▸ Exercise directions:
Answer with a number only: how many lines of the data contain "InvokerInterceptor"?

#### Task data

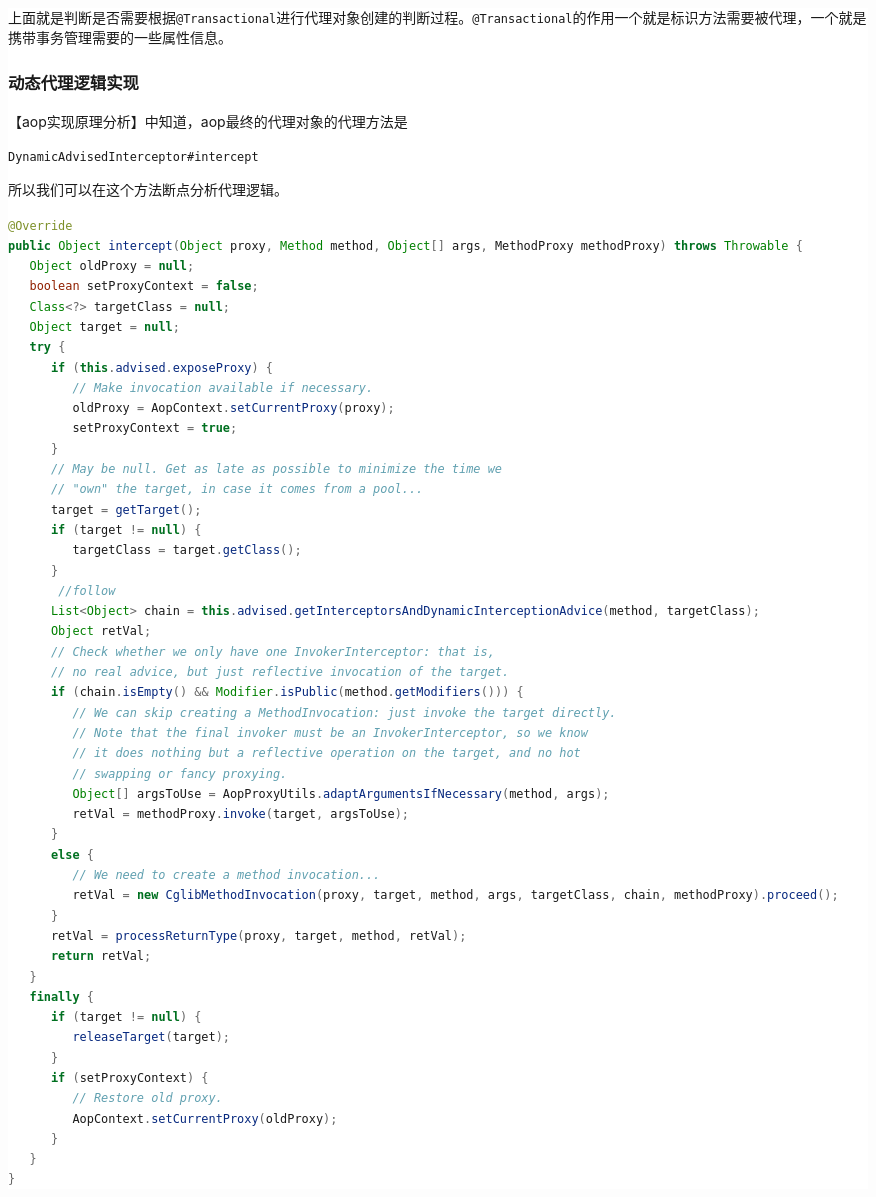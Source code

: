 上面就是判断是否需要根据`@Transactional`进行代理对象创建的判断过程。`@Transactional`的作用一个就是标识方法需要被代理，一个就是携带事务管理需要的一些属性信息。

### 动态代理逻辑实现

【aop实现原理分析】中知道，aop最终的代理对象的代理方法是

```
DynamicAdvisedInterceptor#intercept
```

所以我们可以在这个方法断点分析代理逻辑。

```java
@Override
public Object intercept(Object proxy, Method method, Object[] args, MethodProxy methodProxy) throws Throwable {
   Object oldProxy = null;
   boolean setProxyContext = false;
   Class<?> targetClass = null;
   Object target = null;
   try {
      if (this.advised.exposeProxy) {
         // Make invocation available if necessary.
         oldProxy = AopContext.setCurrentProxy(proxy);
         setProxyContext = true;
      }
      // May be null. Get as late as possible to minimize the time we
      // "own" the target, in case it comes from a pool...
      target = getTarget();
      if (target != null) {
         targetClass = target.getClass();
      }
       //follow
      List<Object> chain = this.advised.getInterceptorsAndDynamicInterceptionAdvice(method, targetClass);
      Object retVal;
      // Check whether we only have one InvokerInterceptor: that is,
      // no real advice, but just reflective invocation of the target.
      if (chain.isEmpty() && Modifier.isPublic(method.getModifiers())) {
         // We can skip creating a MethodInvocation: just invoke the target directly.
         // Note that the final invoker must be an InvokerInterceptor, so we know
         // it does nothing but a reflective operation on the target, and no hot
         // swapping or fancy proxying.
         Object[] argsToUse = AopProxyUtils.adaptArgumentsIfNecessary(method, args);
         retVal = methodProxy.invoke(target, argsToUse);
      }
      else {
         // We need to create a method invocation...
         retVal = new CglibMethodInvocation(proxy, target, method, args, targetClass, chain, methodProxy).proceed();
      }
      retVal = processReturnType(proxy, target, method, retVal);
      return retVal;
   }
   finally {
      if (target != null) {
         releaseTarget(target);
      }
      if (setProxyContext) {
         // Restore old proxy.
         AopContext.setCurrentProxy(oldProxy);
      }
   }
}
```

########

▸ Output for this exercise:
2